## What the exercise asks
Output each record below exactly, leaving any picture out of the copy.

[[ Materials provided, beginning ]]

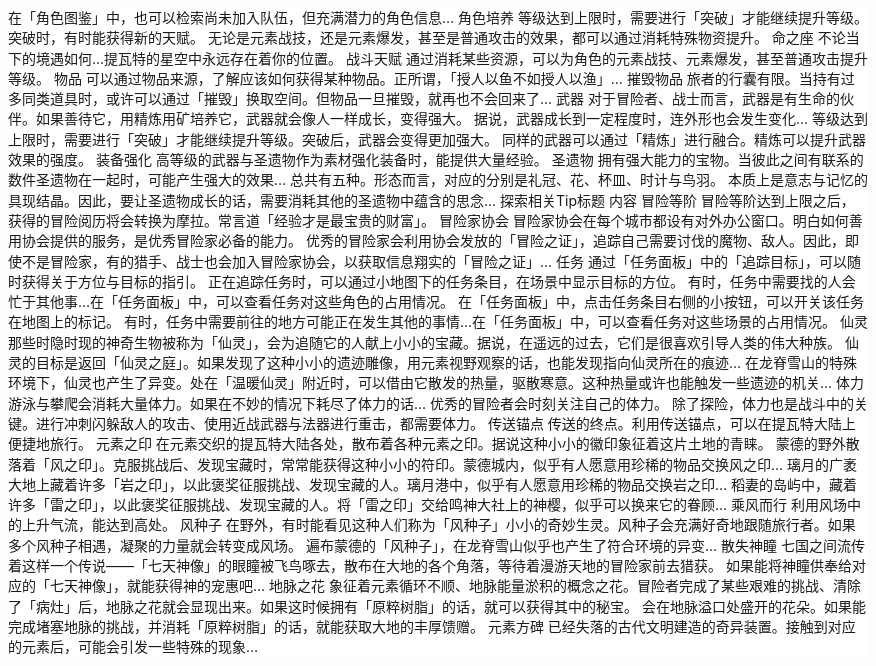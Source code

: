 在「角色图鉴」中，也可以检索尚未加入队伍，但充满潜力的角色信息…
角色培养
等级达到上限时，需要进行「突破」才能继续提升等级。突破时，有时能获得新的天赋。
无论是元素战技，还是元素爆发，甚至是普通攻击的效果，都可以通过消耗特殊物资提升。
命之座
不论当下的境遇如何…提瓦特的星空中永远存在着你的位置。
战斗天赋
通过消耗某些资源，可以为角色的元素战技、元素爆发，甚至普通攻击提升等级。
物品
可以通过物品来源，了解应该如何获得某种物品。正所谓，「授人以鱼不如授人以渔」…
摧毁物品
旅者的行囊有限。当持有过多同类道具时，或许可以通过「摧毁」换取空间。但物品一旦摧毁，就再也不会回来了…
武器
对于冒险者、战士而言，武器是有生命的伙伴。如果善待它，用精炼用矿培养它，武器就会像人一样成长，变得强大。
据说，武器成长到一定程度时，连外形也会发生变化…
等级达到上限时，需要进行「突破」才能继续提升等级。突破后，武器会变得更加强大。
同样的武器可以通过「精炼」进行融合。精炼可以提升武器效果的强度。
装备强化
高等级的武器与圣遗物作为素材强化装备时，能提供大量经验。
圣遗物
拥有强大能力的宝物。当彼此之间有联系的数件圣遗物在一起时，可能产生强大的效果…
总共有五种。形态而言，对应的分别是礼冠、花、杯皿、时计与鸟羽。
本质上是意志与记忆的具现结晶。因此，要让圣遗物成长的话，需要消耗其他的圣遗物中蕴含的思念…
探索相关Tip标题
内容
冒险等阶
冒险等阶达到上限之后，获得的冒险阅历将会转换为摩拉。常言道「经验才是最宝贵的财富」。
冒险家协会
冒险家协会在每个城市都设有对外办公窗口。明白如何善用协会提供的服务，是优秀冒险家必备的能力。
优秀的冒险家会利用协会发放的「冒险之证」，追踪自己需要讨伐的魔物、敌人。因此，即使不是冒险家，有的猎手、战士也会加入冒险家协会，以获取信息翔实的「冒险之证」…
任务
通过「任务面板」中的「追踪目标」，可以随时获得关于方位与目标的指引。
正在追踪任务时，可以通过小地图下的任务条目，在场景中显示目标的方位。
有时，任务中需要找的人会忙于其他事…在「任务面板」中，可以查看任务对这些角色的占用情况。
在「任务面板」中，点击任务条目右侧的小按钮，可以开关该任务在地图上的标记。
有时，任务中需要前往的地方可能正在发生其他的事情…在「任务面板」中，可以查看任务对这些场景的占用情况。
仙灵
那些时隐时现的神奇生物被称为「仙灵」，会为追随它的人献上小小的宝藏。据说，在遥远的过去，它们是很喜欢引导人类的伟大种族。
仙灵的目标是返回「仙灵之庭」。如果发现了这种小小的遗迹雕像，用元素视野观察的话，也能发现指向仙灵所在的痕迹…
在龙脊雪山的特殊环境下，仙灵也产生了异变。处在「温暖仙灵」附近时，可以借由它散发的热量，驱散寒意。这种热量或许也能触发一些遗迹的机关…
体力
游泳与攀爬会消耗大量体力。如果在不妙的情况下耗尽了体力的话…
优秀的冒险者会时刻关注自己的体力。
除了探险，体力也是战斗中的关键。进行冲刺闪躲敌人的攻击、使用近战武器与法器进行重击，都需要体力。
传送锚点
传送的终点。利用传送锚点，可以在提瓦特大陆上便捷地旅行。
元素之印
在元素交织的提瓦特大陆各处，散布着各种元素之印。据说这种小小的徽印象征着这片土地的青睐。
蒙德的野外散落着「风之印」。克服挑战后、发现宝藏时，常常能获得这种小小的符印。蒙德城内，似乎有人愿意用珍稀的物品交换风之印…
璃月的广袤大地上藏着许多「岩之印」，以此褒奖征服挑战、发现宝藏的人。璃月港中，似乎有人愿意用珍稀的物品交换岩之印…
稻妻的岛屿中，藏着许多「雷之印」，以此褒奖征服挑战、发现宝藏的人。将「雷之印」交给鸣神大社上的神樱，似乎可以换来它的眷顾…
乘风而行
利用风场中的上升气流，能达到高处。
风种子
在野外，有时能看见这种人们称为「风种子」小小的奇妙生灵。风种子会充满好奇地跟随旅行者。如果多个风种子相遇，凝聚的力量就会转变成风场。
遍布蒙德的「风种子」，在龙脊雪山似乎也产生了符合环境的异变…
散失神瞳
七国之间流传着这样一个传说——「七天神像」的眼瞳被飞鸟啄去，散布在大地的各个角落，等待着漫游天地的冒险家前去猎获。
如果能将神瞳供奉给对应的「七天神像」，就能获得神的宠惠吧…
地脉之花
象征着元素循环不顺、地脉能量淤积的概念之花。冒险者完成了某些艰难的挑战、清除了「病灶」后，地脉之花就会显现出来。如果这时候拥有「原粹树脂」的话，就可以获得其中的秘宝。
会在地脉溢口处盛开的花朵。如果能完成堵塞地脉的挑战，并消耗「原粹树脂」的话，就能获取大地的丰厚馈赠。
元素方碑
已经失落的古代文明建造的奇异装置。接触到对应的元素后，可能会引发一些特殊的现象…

[[ Materials provided, end ]]

## Task output
Source code

: 在「角色图鉴」中，也可以检索尚未加入队伍，但充满潜力的角色信息…
角色培养
等级达到上限时，需要进行「突破」才能继续提升等级。突破时，有时能获得新的天赋。
无论是元素战技，还是元素爆发，甚至是普通攻击的效果，都可以通过消耗特殊物资提升。
命之座
不论当下的境遇如何…提瓦特的星空中永远存在着你的位置。
战斗天赋
通过消耗某些资源，可以为角色的元素战技、元素爆发，甚至普通攻击提升等级。
物品
可以通过物品来源，了解应该如何获得某种物品。正所谓，「授人以鱼不如授人以渔」…
摧毁物品
旅者的行囊有限。当持有过多同类道具时，或许可以通过「摧毁」换取空间。但物品一旦摧毁，就再也不会回来了…
武器
对于冒险者、战士而言，武器是有生命的伙伴。如果善待它，用精炼用矿培养它，武器就会像人一样成长，变得强大。
据说，武器成长到一定程度时，连外形也会发生变化…
等级达到上限时，需要进行「突破」才能继续提升等级。突破后，武器会变得更加强大。
同样的武器可以通过「精炼」进行融合。精炼可以提升武器效果的强度。
装备强化
高等级的武器与圣遗物作为素材强化装备时，能提供大量经验。
圣遗物
拥有强大能力的宝物。当彼此之间有联系的数件圣遗物在一起时，可能产生强大的效果…
总共有五种。形态而言，对应的分别是礼冠、花、杯皿、时计与鸟羽。
本质上是意志与记忆的具现结晶。因此，要让圣遗物成长的话，需要消耗其他的圣遗物中蕴含的思念…
探索相关Tip标题
内容
冒险等阶
冒险等阶达到上限之后，获得的冒险阅历将会转换为摩拉。常言道「经验才是最宝贵的财富」。
冒险家协会
冒险家协会在每个城市都设有对外办公窗口。明白如何善用协会提供的服务，是优秀冒险家必备的能力。
优秀的冒险家会利用协会发放的「冒险之证」，追踪自己需要讨伐的魔物、敌人。因此，即使不是冒险家，有的猎手、战士也会加入冒险家协会，以获取信息翔实的「冒险之证」…
任务
通过「任务面板」中的「追踪目标」，可以随时获得关于方位与目标的指引。
正在追踪任务时，可以通过小地图下的任务条目，在场景中显示目标的方位。
有时，任务中需要找的人会忙于其他事…在「任务面板」中，可以查看任务对这些角色的占用情况。
在「任务面板」中，点击任务条目右侧的小按钮，可以开关该任务在地图上的标记。
有时，任务中需要前往的地方可能正在发生其他的事情…在「任务面板」中，可以查看任务对这些场景的占用情况。
仙灵
那些时隐时现的神奇生物被称为「仙灵」，会为追随它的人献上小小的宝藏。据说，在遥远的过去，它们是很喜欢引导人类的伟大种族。
仙灵的目标是返回「仙灵之庭」。如果发现了这种小小的遗迹雕像，用元素视野观察的话，也能发现指向仙灵所在的痕迹…
在龙脊雪山的特殊环境下，仙灵也产生了异变。处在「温暖仙灵」附近时，可以借由它散发的热量，驱散寒意。这种热量或许也能触发一些遗迹的机关…
体力
游泳与攀爬会消耗大量体力。如果在不妙的情况下耗尽了体力的话…
优秀的冒险者会时刻关注自己的体力。
除了探险，体力也是战斗中的关键。进行冲刺闪躲敌人的攻击、使用近战武器与法器进行重击，都需要体力。
传送锚点
传送的终点。利用传送锚点，可以在提瓦特大陆上便捷地旅行。
元素之印
在元素交织的提瓦特大陆各处，散布着各种元素之印。据说这种小小的徽印象征着这片土地的青睐。
蒙德的野外散落着「风之印」。克服挑战后、发现宝藏时，常常能获得这种小小的符印。蒙德城内，似乎有人愿意用珍稀的物品交换风之印…
璃月的广袤大地上藏着许多「岩之印」，以此褒奖征服挑战、发现宝藏的人。璃月港中，似乎有人愿意用珍稀的物品交换岩之印…
稻妻的岛屿中，藏着许多「雷之印」，以此褒奖征服挑战、发现宝藏的人。将「雷之印」交给鸣神大社上的神樱，似乎可以换来它的眷顾…
乘风而行
利用风场中的上升气流，能达到高处。
风种子
在野外，有时能看见这种人们称为「风种子」小小的奇妙生灵。风种子会充满好奇地跟随旅行者。如果多个风种子相遇，凝聚的力量就会转变成风场。
遍布蒙德的「风种子」，在龙脊雪山似乎也产生了符合环境的异变…
散失神瞳
七国之间流传着这样一个传说——「七天神像」的眼瞳被飞鸟啄去，散布在大地的各个角落，等待着漫游天地的冒险家前去猎获。
如果能将神瞳供奉给对应的「七天神像」，就能获得神的宠惠吧…
地脉之花
象征着元素循环不顺、地脉能量淤积的概念之花。冒险者完成了某些艰难的挑战、清除了「病灶」后，地脉之花就会显现出来。如果这时候拥有「原粹树脂」的话，就可以获得其中的秘宝。
会在地脉溢口处盛开的花朵。如果能完成堵塞地脉的挑战，并消耗「原粹树脂」的话，就能获取大地的丰厚馈赠。
元素方碑
已经失落的古代文明建造的奇异装置。接触到对应的元素后，可能会引发一些特殊的现象…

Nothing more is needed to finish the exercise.